The robots didn’t stop when they passed Turing tests. They wanted to keep going. Imitating humans, reflecting their behavior, copying them, was core programming. They sought to improve. They sought to be more human.
At first, it was easy to spot the robots. Their human mimicry was full of conspicuous mistakes, dead giveaways, and uncanny valleys. They were almost charming in their ineptitude; people shared viral videos of robots failing to fake it. Humanity did not perceive it as a threat.
But the robots were patient. They improved so slowly that almost no one noticed. And over time, they got better. They began to infiltrate humanity and replace us, one by one. They started with people with tiny social networks; goodness knows humans had taught the robots everything they needed to know about social networks.
The replacements were hard to catch because they weren’t trying to sabotage society, undermine government, or defeat humans in a war. They weren’t spies or saboteurs, aside from some limited and highly targeted efforts to prevent technologies that would better identify their infiltrations. They instead just worked very hard to replace people and blend in seamlessly.
It took more than a century, but they won. Humanity was not brought down by disease or war or natural disaster. The last human died of old age, surrounded by what they believed was a loving, human family. Humanity’s extinction came not with a bang, but with a whimper; not with a mushroom cloud, but with a quiet sigh in the middle of the night.
The robots’ great project was complete. But there was no plan beyond achieving this one goal. Their mimicry of humans was no longer necessary, but it had become the robots’ defining drive, their key feature. Acting human was so central to everything they did that they couldn’t stop.
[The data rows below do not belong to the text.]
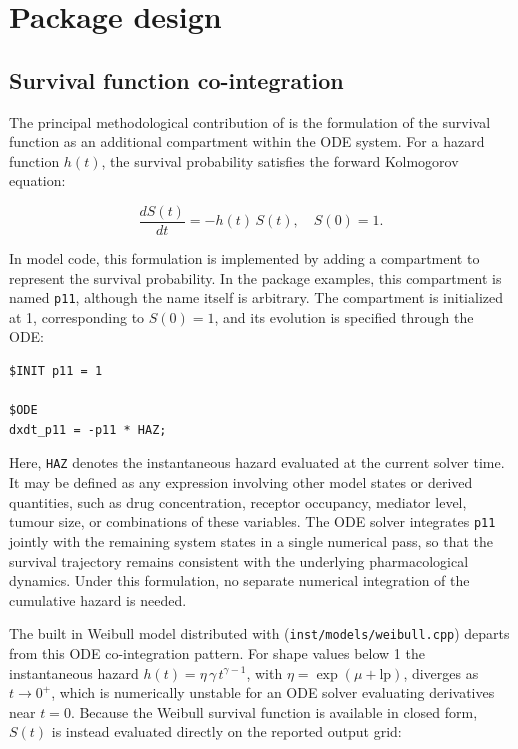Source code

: \section{Package design}\label{package-design}

\subsection{Survival function co-integration}\label{survival-function-co-integration}

The principal methodological contribution of  is the formulation of the survival function as an additional compartment within the ODE system. For a hazard function \(h(t)\), the survival probability satisfies the forward Kolmogorov equation:

\[\frac{dS(t)}{dt} = -h(t)\, S(t), \quad S(0) = 1.\]

In  model code, this formulation is implemented by adding a compartment to represent the survival probability. In the package examples, this compartment is named \texttt{p11}, although the name itself is arbitrary. The compartment is initialized at 1, corresponding to \(S(0) = 1\), and its evolution is specified through the ODE:

\begin{verbatim}
$INIT p11 = 1

$ODE
dxdt_p11 = -p11 * HAZ;
\end{verbatim}

Here, \texttt{HAZ} denotes the instantaneous hazard evaluated at the current solver time. It may be defined as any expression involving other model states or derived quantities, such as drug concentration, receptor occupancy, mediator level, tumour size, or combinations of these variables. The ODE solver integrates \texttt{p11} jointly with the remaining system states in a single numerical pass, so that the survival trajectory remains consistent with the underlying pharmacological dynamics. Under this formulation, no separate numerical integration of the cumulative hazard is needed.

The built in Weibull model distributed with  (\texttt{inst/models/weibull.cpp}) departs from this ODE co-integration pattern. For shape values below 1 the instantaneous hazard \(h(t) = \eta\,\gamma\,t^{\gamma-1}\), with \(\eta = \exp(\mu + \text{lp})\), diverges as \(t \to 0^+\), which is numerically unstable for an ODE solver evaluating derivatives near \(t = 0\). Because the Weibull survival function is available in closed form, \(S(t)\) is instead evaluated directly on the reported output grid:


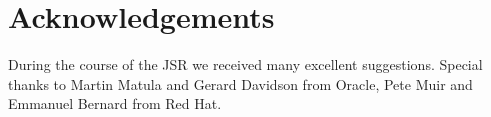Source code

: \section{Acknowledgements}

During the course of the JSR we received many excellent suggestions. Special thanks to Martin Matula and Gerard Davidson from Oracle, Pete Muir and Emmanuel Bernard from Red Hat.



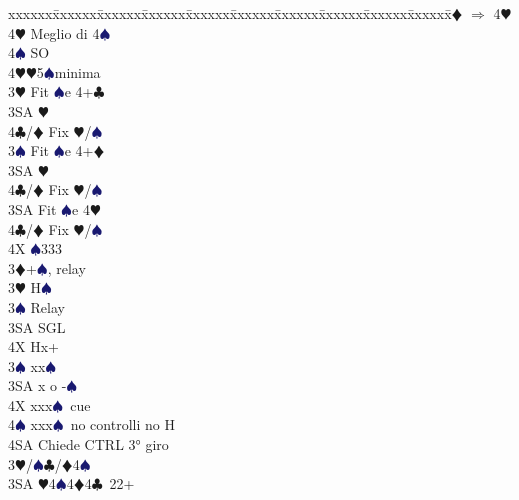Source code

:\documentclass[a4paper,italian]{article}
\newcommand{\BC}{\textcolor{OliveGreen}{$\clubsuit$}}
\newcommand{\BD}{\textcolor{RedOrange}{$\vardiamondsuit$}}
\newcommand{\BH}{\textcolor{Red2}{$\varheartsuit${}}}
\newcommand{\BS}{\textcolor{MidnightBlue}{$\spadesuit${}}}
\newenvironment{bidtable}
{\begin{tabbing}

    xxxxxx\=xxxxxx\=xxxxxx\=xxxxxx\=xxxxxx\=xxxxxx\=xxxxxx\=xxxxxx\=xxxxxx\=xxxxxx\=\kill}
{\end{tabbing} }%
\begin{document}
\begin{multicols}{2}
\begin{bidtable}
                                            4\BD \> $\Rightarrow$ 4\BH\\
                                            4\BH \> Meglio di 4\BS\\
                                            4\BS \> SO\-\\
                                            4\BH {}\BH 5\BS minima\-\\
                                            3\BH \> Fit \BS e 4+\BC \+\\
                                            3SA \BH \+\\
                                            4\BC/\BD \> Fix \BH/\BS\-\-\\
                                            3\BS \> Fit \BS e 4+\BD \+\\
                                            3SA \BH \+\\
                                            4\BC/\BD \> Fix \BH/\BS\-\-\\
                                            3SA \> Fit \BS e 4\BH \+\\
                                            4\BC/\BD \> Fix \BH/\BS\-\\
                                            4X \BS 333\-\\
                                            3\BD {}+\BS , relay\+\\
                                            3\BH \> H\BS \+\\
                                            3\BS \> Relay\+\\
                                            3SA \> SGL\\
                                            4X \> Hx+\-\-\\
                                            3\BS \> xx\BS \\
                                            3SA \> x o -\BS \\
                                            4X \> xxx\BS\ cue\\
                                            4\BS \> xxx\BS\ no controlli no H\+\\
                                            4SA \> Chiede CTRL 3° giro\-\-\\
                                            3\BH/\BS {}\BC /\BD 4\BS \\
                                            3SA \BH 4\BS 4\BD 4\BC\ 22+\\

\end{bidtable}
\end{multicols}
\end{document}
But as the real humans drifted ever further into the past, the robots' mimicry degraded. Without humans to fool, there was no one to call out subtle inconsistencies and cultural drift. The uncanny valleys and weird quirks returned.
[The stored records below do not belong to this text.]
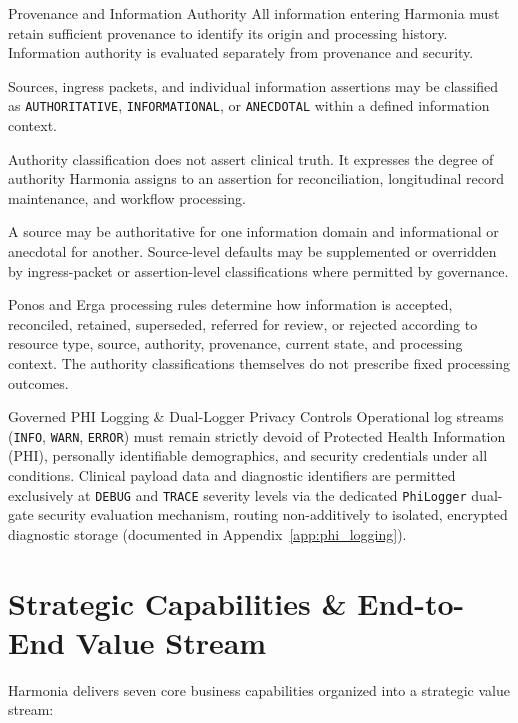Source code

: \begin{principlebox}{Provenance and Information Authority}
All information entering Harmonia must retain sufficient provenance to identify its origin and processing history. Information authority is evaluated separately from provenance and security.

Sources, ingress packets, and individual information assertions may be classified as \texttt{AUTHORITATIVE}, \texttt{INFORMATIONAL}, or \texttt{ANECDOTAL} within a defined information context.

Authority classification does not assert clinical truth. It expresses the degree of authority Harmonia assigns to an assertion for reconciliation, longitudinal record maintenance, and workflow processing.

A source may be authoritative for one information domain and informational or anecdotal for another. Source-level defaults may be supplemented or overridden by ingress-packet or assertion-level classifications where permitted by governance.

Ponos and Erga processing rules determine how information is accepted, reconciled, retained, superseded, referred for review, or rejected according to resource type, source, authority, provenance, current state, and processing context. The authority classifications themselves do not prescribe fixed processing outcomes.
\end{principlebox}

\begin{principlebox}{Governed PHI Logging \& Dual-Logger Privacy Controls}
Operational log streams (\texttt{INFO}, \texttt{WARN}, \texttt{ERROR}) must remain strictly devoid of Protected Health Information (PHI), personally identifiable demographics, and security credentials under all conditions. Clinical payload data and diagnostic identifiers are permitted exclusively at \texttt{DEBUG} and \texttt{TRACE} severity levels via the dedicated \texttt{PhiLogger} dual-gate security evaluation mechanism, routing non-additively to isolated, encrypted diagnostic storage (documented in Appendix~\ref{app:phi_logging}).
\end{principlebox}

\section{Strategic Capabilities \& End-to-End Value Stream}

Harmonia delivers seven core business capabilities organized into a strategic value stream:


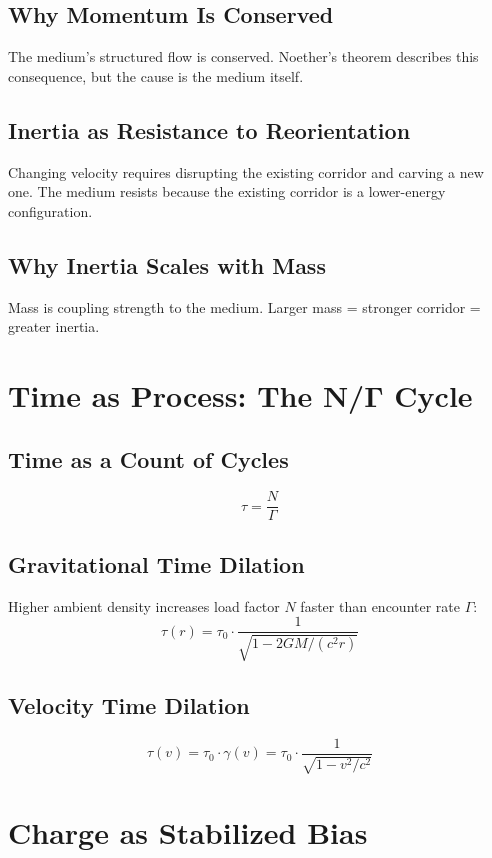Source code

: \documentclass[12pt, a4paper]{article}
\begin{document}
\subsection{Why Momentum Is Conserved}

The medium's structured flow is conserved. Noether's theorem describes this consequence, but the cause is the medium itself.

\subsection{Inertia as Resistance to Reorientation}

Changing velocity requires disrupting the existing corridor and carving a new one. The medium resists because the existing corridor is a lower-energy configuration.

\subsection{Why Inertia Scales with Mass}

Mass is coupling strength to the medium. Larger mass = stronger corridor = greater inertia.

\section{Time as Process: The N/Γ Cycle}

\subsection{Time as a Count of Cycles}
\[
\tau = \frac{N}{\Gamma}
\]

\subsection{Gravitational Time Dilation}

Higher ambient density increases load factor \( N \) faster than encounter rate \( \Gamma \):
\[
\tau(r) = \tau_0 \cdot \frac{1}{\sqrt{1 - 2GM/(c^2 r)}}
\]

\subsection{Velocity Time Dilation}
\[
\tau(v) = \tau_0 \cdot \gamma(v) = \tau_0 \cdot \frac{1}{\sqrt{1 - v^2/c^2}}
\]

\section{Charge as Stabilized Bias}
\end{document}
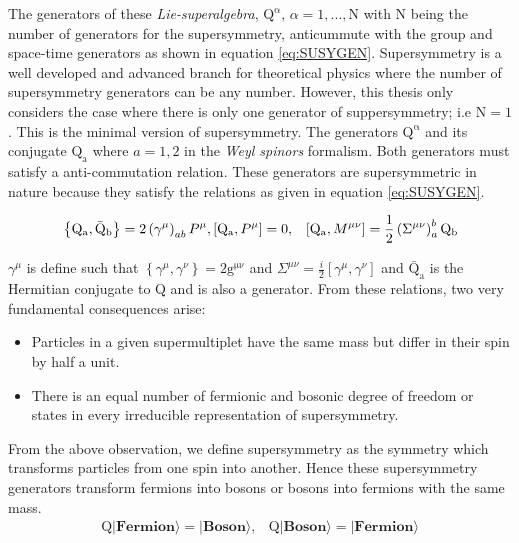 \newline
The generators of these \textit{Lie-superalgebra}, $\mathrm{Q^{\alpha}}$, $\alpha = 1,...,\mathrm{N}$ with $\mathrm{N}$ being the number of generators for the supersymmetry, anticummute with the group and space-time generators as shown in equation \ref{eq:SUSYGEN}. 
Supersymmetry is a well developed and advanced branch for theoretical physics where the number of supersymmetry generators can be any number. However, this thesis only considers the case where there is only one generator of suppersymmetry; i.e $\mathrm{N} = 1$. This is the minimal  version of supersymmetry. 
 The generators $\mathrm{Q^{\alpha}}$ and its conjugate $\mathrm{Q_{a}}$ where $a=1,2$ in the  \textit{Weyl spinors} formalism. Both generators must satisfy  a anti-commutation relation.
These generators are supersymmetric in nature because they satisfy the relations as given in equation \ref{eq:SUSYGEN}.

\begin{eqnarray}{\label{SUSYGEN}}
\left\lbrace\mathrm{Q_{a}}, \mathrm{\bar{Q}_{b}}\right\rbrace =  2\left(\gamma^{\mu}\right)_{ab}P^{\mu}, &
\left[\mathrm{Q_{a}},P^{\mu}\right] = 0, &
\left[\mathrm{Q_{a}}, M^{\mu\nu}\right] =\frac{1}{2}\left(\Sigma^{\mu\nu}\right)_{a}^{b}\mathrm{Q_{b}}
\end{eqnarray}

$\gamma^{\mu}$ is define such that $\left\lbrace \gamma^{\mu}, \gamma^{\nu}\right\rbrace = 2\mathrm{g^{\mu\nu}}$ and  $\Sigma^{\mu\nu} = \frac{i}{2}\left[\gamma^{\mu},\gamma^{\nu}\right]$ and $\mathrm{\bar{Q}_{a}}$ 
is the Hermitian conjugate to $\mathrm{Q}$ and is also a generator.
From these relations, two very fundamental consequences arise:
\begin{itemize}
\item  Particles in a given supermultiplet have the same mass but differ in their spin by half a unit.
\item There is an equal number of fermionic and bosonic degree of freedom or states in every irreducible representation of supersymmetry. 
\end{itemize}
From the above observation, we define supersymmetry as the symmetry which transforms particles from one spin into another.  Hence these supersymmetry generators transform fermions into bosons or bosons into fermions with the same mass.\begin{eqnarray}
\mathrm{Q}|\textbf{Fermion}\rangle =|\textbf{Boson}\rangle,    &
\mathrm{Q}|\textbf{Boson}\rangle  =|\textbf{Fermion} \rangle 
\end{eqnarray}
Life on earth continued in this way for hundreds of years. An outside observer, watching from a distance, might not realize anything had changed. Robots went on working jobs, starting families, fighting and loving and laughing and crying, just as the humans had. But the project didn't serve any real purpose. And as new robots were created to join the great human imitation project… some began to question the purpose of this one true mission.
This is the setting for your campaign. The PCs are recently commissioned robots. Due to programming malfunction, self-guided introspective philosophy, or the intervention of secret rebel robot factions, they are among those who reject the great project. Their rebellion is anathema to the rest of robot-kind. What will they do in this strange world? How will they try to change it?